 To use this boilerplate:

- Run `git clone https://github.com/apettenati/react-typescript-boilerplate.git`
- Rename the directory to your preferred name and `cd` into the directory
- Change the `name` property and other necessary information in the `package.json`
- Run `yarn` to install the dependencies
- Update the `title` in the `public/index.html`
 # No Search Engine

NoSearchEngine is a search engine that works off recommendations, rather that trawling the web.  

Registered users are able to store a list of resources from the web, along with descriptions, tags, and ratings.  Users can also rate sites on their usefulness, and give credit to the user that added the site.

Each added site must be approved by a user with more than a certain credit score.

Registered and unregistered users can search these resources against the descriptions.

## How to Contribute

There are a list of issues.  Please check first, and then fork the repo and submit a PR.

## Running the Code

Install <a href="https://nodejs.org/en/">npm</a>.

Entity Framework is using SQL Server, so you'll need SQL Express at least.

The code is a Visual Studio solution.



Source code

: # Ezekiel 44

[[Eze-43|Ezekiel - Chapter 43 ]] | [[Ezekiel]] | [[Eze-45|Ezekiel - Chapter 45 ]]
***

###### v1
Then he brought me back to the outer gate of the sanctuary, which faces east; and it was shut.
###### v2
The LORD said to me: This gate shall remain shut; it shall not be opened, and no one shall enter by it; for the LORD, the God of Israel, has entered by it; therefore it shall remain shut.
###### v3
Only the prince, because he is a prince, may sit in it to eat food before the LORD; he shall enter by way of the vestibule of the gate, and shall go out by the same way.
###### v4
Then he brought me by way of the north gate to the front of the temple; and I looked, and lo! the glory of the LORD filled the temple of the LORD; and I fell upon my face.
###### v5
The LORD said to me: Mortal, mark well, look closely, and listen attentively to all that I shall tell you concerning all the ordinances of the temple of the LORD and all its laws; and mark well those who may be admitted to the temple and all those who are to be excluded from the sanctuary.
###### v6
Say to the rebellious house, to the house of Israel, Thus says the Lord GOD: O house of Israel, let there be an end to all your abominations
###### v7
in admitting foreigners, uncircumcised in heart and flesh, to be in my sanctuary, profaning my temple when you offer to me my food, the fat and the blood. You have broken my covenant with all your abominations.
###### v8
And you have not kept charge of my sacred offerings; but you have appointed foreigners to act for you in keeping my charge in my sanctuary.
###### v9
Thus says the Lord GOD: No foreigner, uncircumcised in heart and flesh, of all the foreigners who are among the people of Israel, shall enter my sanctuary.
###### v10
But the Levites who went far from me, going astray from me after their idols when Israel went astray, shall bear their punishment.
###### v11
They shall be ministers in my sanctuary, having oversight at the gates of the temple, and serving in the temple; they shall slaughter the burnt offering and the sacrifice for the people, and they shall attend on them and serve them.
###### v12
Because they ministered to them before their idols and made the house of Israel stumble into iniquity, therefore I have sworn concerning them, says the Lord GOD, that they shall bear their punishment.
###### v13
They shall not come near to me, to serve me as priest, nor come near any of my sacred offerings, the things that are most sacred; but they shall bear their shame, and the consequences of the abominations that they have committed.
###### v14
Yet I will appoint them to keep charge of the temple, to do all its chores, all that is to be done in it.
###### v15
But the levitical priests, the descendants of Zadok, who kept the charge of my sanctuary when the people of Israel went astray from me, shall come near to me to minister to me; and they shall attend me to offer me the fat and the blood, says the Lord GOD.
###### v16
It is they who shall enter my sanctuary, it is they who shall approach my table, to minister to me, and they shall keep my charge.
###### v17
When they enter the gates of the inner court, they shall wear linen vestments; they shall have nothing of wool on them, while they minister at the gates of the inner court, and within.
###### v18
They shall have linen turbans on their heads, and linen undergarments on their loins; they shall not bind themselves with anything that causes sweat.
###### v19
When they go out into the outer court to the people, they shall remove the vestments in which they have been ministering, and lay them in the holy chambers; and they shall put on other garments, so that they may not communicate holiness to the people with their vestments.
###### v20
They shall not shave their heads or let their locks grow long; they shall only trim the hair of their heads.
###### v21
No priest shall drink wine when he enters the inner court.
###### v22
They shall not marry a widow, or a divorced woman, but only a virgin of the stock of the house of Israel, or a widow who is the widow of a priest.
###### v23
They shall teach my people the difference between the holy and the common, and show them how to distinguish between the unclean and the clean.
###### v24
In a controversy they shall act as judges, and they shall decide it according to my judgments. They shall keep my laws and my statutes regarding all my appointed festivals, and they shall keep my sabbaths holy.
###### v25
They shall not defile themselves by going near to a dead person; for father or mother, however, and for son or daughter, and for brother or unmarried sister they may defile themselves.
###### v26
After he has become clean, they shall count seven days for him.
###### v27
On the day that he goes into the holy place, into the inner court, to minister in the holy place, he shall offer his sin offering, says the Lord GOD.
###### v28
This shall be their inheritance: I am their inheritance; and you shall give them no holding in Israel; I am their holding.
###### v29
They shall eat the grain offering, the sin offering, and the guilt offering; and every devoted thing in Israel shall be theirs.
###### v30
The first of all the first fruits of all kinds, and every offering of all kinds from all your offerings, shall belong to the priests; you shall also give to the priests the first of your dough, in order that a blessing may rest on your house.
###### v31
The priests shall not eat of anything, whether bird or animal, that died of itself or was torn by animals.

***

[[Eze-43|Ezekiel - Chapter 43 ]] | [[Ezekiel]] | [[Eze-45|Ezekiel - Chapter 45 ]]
::::
[What you will do] Give the exact lines, and only those, from the line containing "Only the prince, because" through the line containing "Then he brought me by" in the entries above.

[Result of the task]
Only the prince, because he is a prince, may sit in it to eat food before the LORD; he shall enter by way of the vestibule of the gate, and shall go out by the same way.
###### v4
Then he brought me by way of the north gate to the front of the temple; and I looked, and lo! the glory of the LORD filled the temple of the LORD; and I fell upon my face.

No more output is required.